[Saved entries]
====================

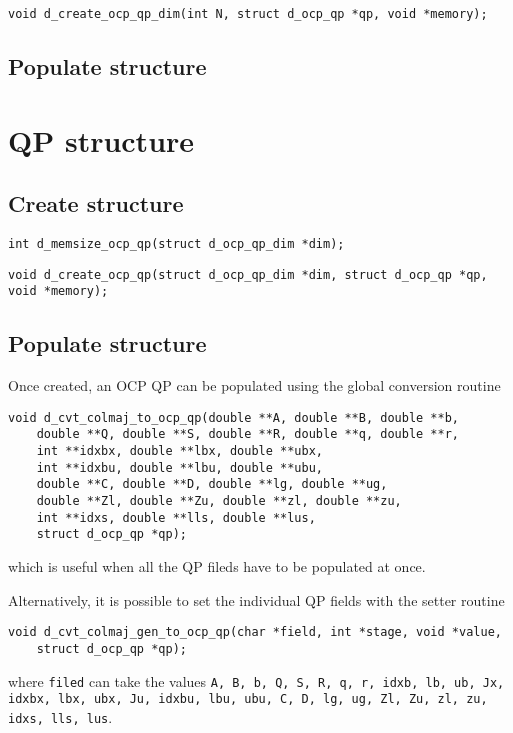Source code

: \documentclass[a4paper]{report}
\begin{document}
\begin{verbatim}
void d_create_ocp_qp_dim(int N, struct d_ocp_qp *qp, void *memory);
\end{verbatim}

\subsection{Populate structure}

\section{QP structure}

\subsection{Create structure}

\begin{verbatim}
int d_memsize_ocp_qp(struct d_ocp_qp_dim *dim);
\end{verbatim}

\begin{verbatim}
void d_create_ocp_qp(struct d_ocp_qp_dim *dim, struct d_ocp_qp *qp, void *memory);
\end{verbatim}

\subsection{Populate structure}

Once created, an OCP QP can be populated using the global conversion routine
\begin{verbatim}
void d_cvt_colmaj_to_ocp_qp(double **A, double **B, double **b, 
    double **Q, double **S, double **R, double **q, double **r, 
    int **idxbx, double **lbx, double **ubx, 
    int **idxbu, double **lbu, double **ubu, 
    double **C, double **D, double **lg, double **ug, 
    double **Zl, double **Zu, double **zl, double **zu, 
    int **idxs, double **lls, double **lus,
    struct d_ocp_qp *qp);
\end{verbatim}
which is useful when all the QP fileds have to be populated at once.

Alternatively, it is possible to set the individual QP fields with the setter routine
\begin{verbatim}
void d_cvt_colmaj_gen_to_ocp_qp(char *field, int *stage, void *value,
    struct d_ocp_qp *qp);
\end{verbatim}
where {\tt filed} can take the values {\tt A, B, b, Q, S, R, q, r, idxb, lb, ub, Jx, idxbx, lbx, ubx, Ju, idxbu, lbu, ubu, C, D, lg, ug, Zl, Zu, zl, zu, idxs, lls, lus}.
\end{document}
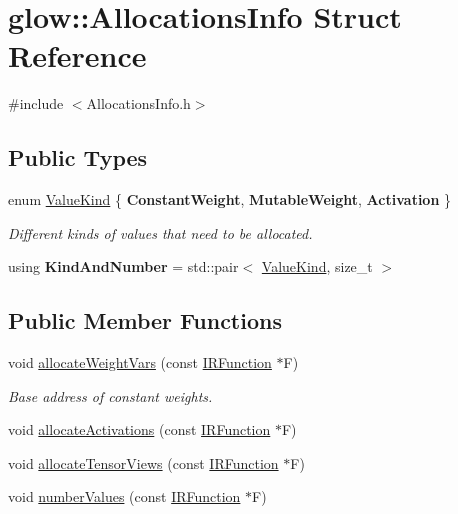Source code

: \hypertarget{structglow_1_1_allocations_info}{}\section{glow\+:\+:Allocations\+Info Struct Reference}
\label{structglow_1_1_allocations_info}


{\ttfamily \#include $<$Allocations\+Info.\+h$>$}

\subsection*{Public Types}
\begin{DoxyCompactItemize}
\item 
\mbox{\label{structglow_1_1_allocations_info_a567e8d6e8893ba370bd2cd45a34a31f3}} 
enum \hyperlink{structglow_1_1_allocations_info_a567e8d6e8893ba370bd2cd45a34a31f3}{Value\+Kind} \{ {\bfseries Constant\+Weight}, 
{\bfseries Mutable\+Weight}, 
{\bfseries Activation}
 \}\begin{DoxyCompactList}\small\item\em Different kinds of values that need to be allocated. \end{DoxyCompactList}
\item 
\mbox{\label{structglow_1_1_allocations_info_a459d3668174199d9fd8c0252acb4b3f6}} 
using {\bfseries Kind\+And\+Number} = std\+::pair$<$ \hyperlink{structglow_1_1_allocations_info_a567e8d6e8893ba370bd2cd45a34a31f3}{Value\+Kind}, size\+\_\+t $>$
\end{DoxyCompactItemize}
\subsection*{Public Member Functions}
\begin{DoxyCompactItemize}
\item 
void \hyperlink{structglow_1_1_allocations_info_ac70e8e115d01733786ccb39c431a073c}{allocate\+Weight\+Vars} (const \hyperlink{classglow_1_1_i_r_function}{I\+R\+Function} $\ast$F)
\begin{DoxyCompactList}\small\item\em Base address of constant weights. \end{DoxyCompactList}\item 
void \hyperlink{structglow_1_1_allocations_info_a6e2463d5e6b2670eec88016d5ea423ce}{allocate\+Activations} (const \hyperlink{classglow_1_1_i_r_function}{I\+R\+Function} $\ast$F)
\item 
void \hyperlink{structglow_1_1_allocations_info_a8dcf9e71b8e280865ca169e7a3f8f947}{allocate\+Tensor\+Views} (const \hyperlink{classglow_1_1_i_r_function}{I\+R\+Function} $\ast$F)
\item 
void \hyperlink{structglow_1_1_allocations_info_ab816fe2907d4901209b6b08a436e97e8}{number\+Values} (const \hyperlink{classglow_1_1_i_r_function}{I\+R\+Function} $\ast$F)
\end{DoxyCompactItemize}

====================

Task details ▸ Copy out all the records exactly, excluding pictures.

Exercise answer ▸
Source code

: \documentclass[a4paper]{report}
\begin{document}
\begin{verbatim}
void d_create_ocp_qp_dim(int N, struct d_ocp_qp *qp, void *memory);
\end{verbatim}

\subsection{Populate structure}

\section{QP structure}

\subsection{Create structure}

\begin{verbatim}
int d_memsize_ocp_qp(struct d_ocp_qp_dim *dim);
\end{verbatim}

\begin{verbatim}
void d_create_ocp_qp(struct d_ocp_qp_dim *dim, struct d_ocp_qp *qp, void *memory);
\end{verbatim}

\subsection{Populate structure}

Once created, an OCP QP can be populated using the global conversion routine
\begin{verbatim}
void d_cvt_colmaj_to_ocp_qp(double **A, double **B, double **b, 
    double **Q, double **S, double **R, double **q, double **r, 
    int **idxbx, double **lbx, double **ubx, 
    int **idxbu, double **lbu, double **ubu, 
    double **C, double **D, double **lg, double **ug, 
    double **Zl, double **Zu, double **zl, double **zu, 
    int **idxs, double **lls, double **lus,
    struct d_ocp_qp *qp);
\end{verbatim}
which is useful when all the QP fileds have to be populated at once.

Alternatively, it is possible to set the individual QP fields with the setter routine
\begin{verbatim}
void d_cvt_colmaj_gen_to_ocp_qp(char *field, int *stage, void *value,
    struct d_ocp_qp *qp);
\end{verbatim}
where {\tt filed} can take the values {\tt A, B, b, Q, S, R, q, r, idxb, lb, ub, Jx, idxbx, lbx, ubx, Ju, idxbu, lbu, ubu, C, D, lg, ug, Zl, Zu, zl, zu, idxs, lls, lus}.
\end{document}
Source code

: \hypertarget{structglow_1_1_allocations_info}{}\section{glow\+:\+:Allocations\+Info Struct Reference}
\label{structglow_1_1_allocations_info}


{\ttfamily \#include $<$Allocations\+Info.\+h$>$}

\subsection*{Public Types}
\begin{DoxyCompactItemize}
\item 
\mbox{\label{structglow_1_1_allocations_info_a567e8d6e8893ba370bd2cd45a34a31f3}} 
enum \hyperlink{structglow_1_1_allocations_info_a567e8d6e8893ba370bd2cd45a34a31f3}{Value\+Kind} \{ {\bfseries Constant\+Weight}, 
{\bfseries Mutable\+Weight}, 
{\bfseries Activation}
 \}\begin{DoxyCompactList}\small\item\em Different kinds of values that need to be allocated. \end{DoxyCompactList}
\item 
\mbox{\label{structglow_1_1_allocations_info_a459d3668174199d9fd8c0252acb4b3f6}} 
using {\bfseries Kind\+And\+Number} = std\+::pair$<$ \hyperlink{structglow_1_1_allocations_info_a567e8d6e8893ba370bd2cd45a34a31f3}{Value\+Kind}, size\+\_\+t $>$
\end{DoxyCompactItemize}
\subsection*{Public Member Functions}
\begin{DoxyCompactItemize}
\item 
void \hyperlink{structglow_1_1_allocations_info_ac70e8e115d01733786ccb39c431a073c}{allocate\+Weight\+Vars} (const \hyperlink{classglow_1_1_i_r_function}{I\+R\+Function} $\ast$F)
\begin{DoxyCompactList}\small\item\em Base address of constant weights. \end{DoxyCompactList}\item 
void \hyperlink{structglow_1_1_allocations_info_a6e2463d5e6b2670eec88016d5ea423ce}{allocate\+Activations} (const \hyperlink{classglow_1_1_i_r_function}{I\+R\+Function} $\ast$F)
\item 
void \hyperlink{structglow_1_1_allocations_info_a8dcf9e71b8e280865ca169e7a3f8f947}{allocate\+Tensor\+Views} (const \hyperlink{classglow_1_1_i_r_function}{I\+R\+Function} $\ast$F)
\item 
void \hyperlink{structglow_1_1_allocations_info_ab816fe2907d4901209b6b08a436e97e8}{number\+Values} (const \hyperlink{classglow_1_1_i_r_function}{I\+R\+Function} $\ast$F)
\end{DoxyCompactItemize}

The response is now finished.